US Air Force looks to transform KC-135

US Air Force looks to transform KC-135

The U.S. Air Force is pushing ahead with experimentation that could lead to the transformation of KC-135 tankers into optionally crewed aircraft, as well as the development of other autonomous aerial refueling capabilities. U.S. military interest in autonomous airlifters, an area where China has been notably surging forward in the past few years, is also growing.

Air Force Gen. Jacqueline Van Ovost, head of U.S. Transportation Command (TRANSCOM), discussed work on autonomous aerial refuelling and airlift capabilities with The War Zone and other members of the media at a roundtable on the sidelines of the main annual Air & Space Forces Association conference yesterday. TRANSCOM serves as a centralised U.S. military-wide manager for logistical support in the air, as well as on the ground and at sea.

“So we’re actually in a … Cooperative Research and Development Agreement [CRADA] on autonomous KC-135,” Van Ovost said. “So we are looking at that.”

CRADAs provide the U.S. military with a mechanism to partner with industry, academia, and other organizations on projects outside of normal contracting processes and they typically involve an exchange of resources and data in lieu of traditional payment. Autonomous flight technology company Merlin has been leading the work relating to the KC-135 in cooperation with the Sierra Nevada Corporation (SNC), a major aerospace firm that specialises in aircraft modification, and the U.S. Air Force’s Air Mobility Command (AMC) and Air Force Materiel Command (AFMC). AMC oversees the vast majority of the service’s tankers and airlifters.

Merlin’s efforts with regard to the KC-135 have been focused first on ways autonomous capabilities can help reduce the workload for aircrews.

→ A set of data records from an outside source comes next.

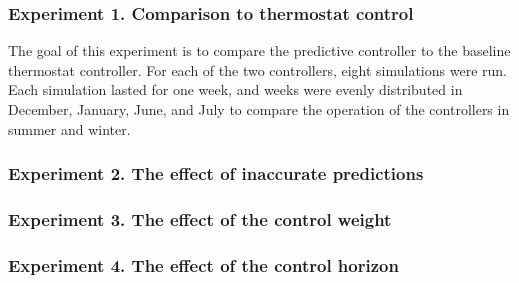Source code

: \subsubsection{Experiment 1. Comparison to thermostat control}

The goal of this experiment is to compare the predictive controller to the baseline thermostat controller.
For each of the two controllers, eight simulations were run.
Each simulation lasted for one week, and weeks were evenly distributed in December, January, June, and July to compare the operation of the controllers in summer and winter.

\subsubsection{Experiment 2. The effect of inaccurate predictions}

\subsubsection{Experiment 3. The effect of the control weight}

\subsubsection{Experiment 4. The effect of the control horizon}

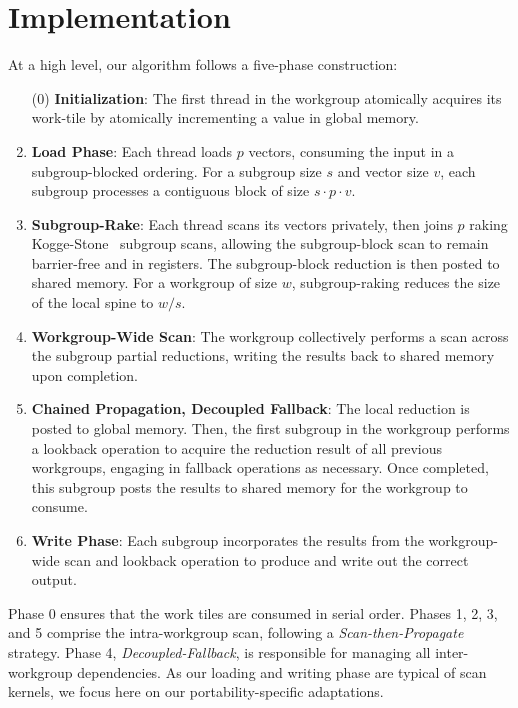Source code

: \documentclass[sigconf]{acmart}
\begin{document}
\section{Implementation}
At a high level, our algorithm follows a five-phase construction:
\begin{enumerate}
  \item[(0)] \textbf {Initialization}: The first thread in the workgroup atomically acquires its work-tile by atomically incrementing a value in global memory.
  \item \textbf{Load Phase}: Each thread loads $p$ vectors, consuming the input in a subgroup-blocked ordering. For a subgroup size $s$ and vector size $v$, each subgroup processes a contiguous block of size $s \cdot p \cdot v$.
  \item \textbf{Subgroup-Rake}: Each thread scans its vectors privately, then joins $p$ raking Kogge-Stone~\cite{5009159} subgroup scans,
        allowing the subgroup-block scan to remain barrier-free and in registers. The subgroup-block reduction is then posted to shared memory. For a workgroup of size $w$, subgroup-raking reduces the size of the local spine to $w/s$.
  \item \textbf{Workgroup-Wide Scan}: The workgroup collectively performs a scan across the subgroup partial reductions, writing the results back to shared memory upon completion.
  \item \textbf{Chained Propagation, Decoupled Fallback}: The local reduction is posted to global memory. Then, the first subgroup in the workgroup performs a lookback operation to acquire the reduction result of all previous workgroups, engaging in fallback operations as necessary. Once completed, this subgroup posts the results to shared memory for the workgroup to consume.
  \item \textbf{Write Phase}: Each subgroup incorporates the results from the workgroup-wide scan and lookback operation to produce and write out the correct output.
\end{enumerate}
Phase 0 ensures that the work tiles are consumed in serial order. Phases 1, 2, 3, and 5 comprise the intra-workgroup scan, following a \emph{Scan-then-Propagate} strategy. Phase 4, \emph{Decoupled-Fallback}, is responsible for managing all inter-workgroup dependencies. As our loading and writing phase are typical of scan kernels, we focus here on our portability-specific adaptations.
\end{document}

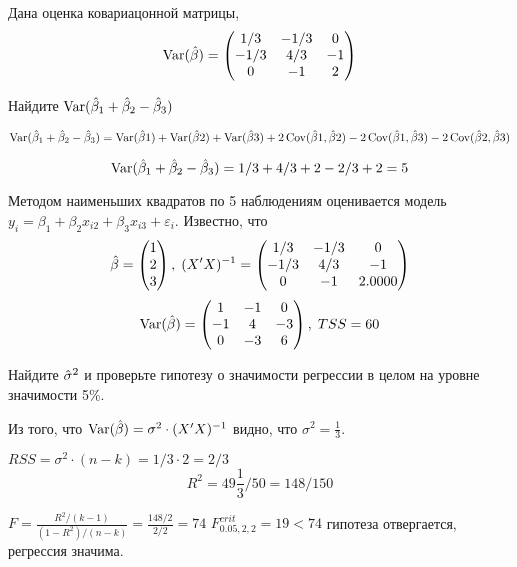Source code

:\begin{problem}
Дана оценка ковариацонной матрицы,
\[
\operatorname{Var}(\hat{\beta})=\begin{pmatrix}
1/3 & -1/3 & 0 \\
-1/3 & 4/3 & -1 \\
0 & -1 & 2
\end{pmatrix}
\]

Найдите $\operatorname{Var}(\hat{\beta}_1+\hat{\beta}_2-\hat{\beta}_3)$


\begin{sol}
\[\operatorname{Var}(\hat{\beta}_1+\hat{\beta}_2-\hat{\beta}_3)=\operatorname{Var}(\hat{\beta}1)+\operatorname{Var}(\hat{\beta}2)+\operatorname{Var}(\hat{\beta}3)+
2\operatorname{Cov}(\hat{\beta}1,\hat{\beta}2)-2\operatorname{Cov}(\hat{\beta}1,\hat{\beta}3)-2\operatorname{Cov}(\hat{\beta}2,\hat{\beta}3)\]

\[\operatorname{Var}(\hat{\beta}_1+\hat{\beta}_2-\hat{\beta}_3)=1/3+4/3+2-2/3+2=5\]
\end{sol}
\end{problem}


\begin{problem}
Методом наименьших квадратов по 5 наблюдениям оценивается модель $y_i=\beta_1+\beta_2 x_{i2}+\beta_3 x_{i3}+\varepsilon_i$. Известно, что
\[
\hat{\beta}=\begin{pmatrix}
1 \\
2 \\
3
\end{pmatrix}, \;
(X'X)^{-1}= \begin{pmatrix}
1/3 & -1/3 & 0 \\
-1/3 & 4/3 & -1 \\
0 & -1 & 2.0000
\end{pmatrix}
\]
\[
\operatorname{Var}(\hat{\beta})=\begin{pmatrix}
1 & -1 & 0 \\
-1 & 4 & -3 \\
0 & -3 & 6
\end{pmatrix}, \; TSS=60
\]

Найдите $\hat{\sigma}^2$ и проверьте гипотезу о значимости регрессии в целом на уровне значимости 5\%.


\begin{sol}
Из того, что $\operatorname{Var}(\hat{\beta})=\sigma^2\cdot (X'X)^{-1}$ видно, что $\sigma^2=\frac13$.

$RSS=\sigma^2\cdot(n-k)=1/3\cdot 2=2/3$
\[R^2=49\frac13/50=148/150\]


$F=\frac{R^2/(k-1)}{(1-R^2)/(n-k)}=\frac{148/2}{2/2}=74$
$F^{crit}_{0.05, 2,2}=19<74$
гипотеза отвергается, регрессия значима.

\end{sol}
\end{problem}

“Starting [on] July 22, Merlin and SNC were granted a temporary military flight release by the United States Air Force (USAF). The team conducted real-time data collection and analysis to inform the Merlin Pilot’s integration design and flight control tuning for military aircraft,” according to a press release from Merlin in August. “The flights support an ongoing agreement with Air Mobility Command (AMC) and Air Force Materiel Command (AFMC) to design, integrate, test, and demonstrate aspects of the Merlin Pilot on the KC-135. Merlin engineers also joined USAF pilots on data collection flights at MacDill Air Force Base in May 2024.”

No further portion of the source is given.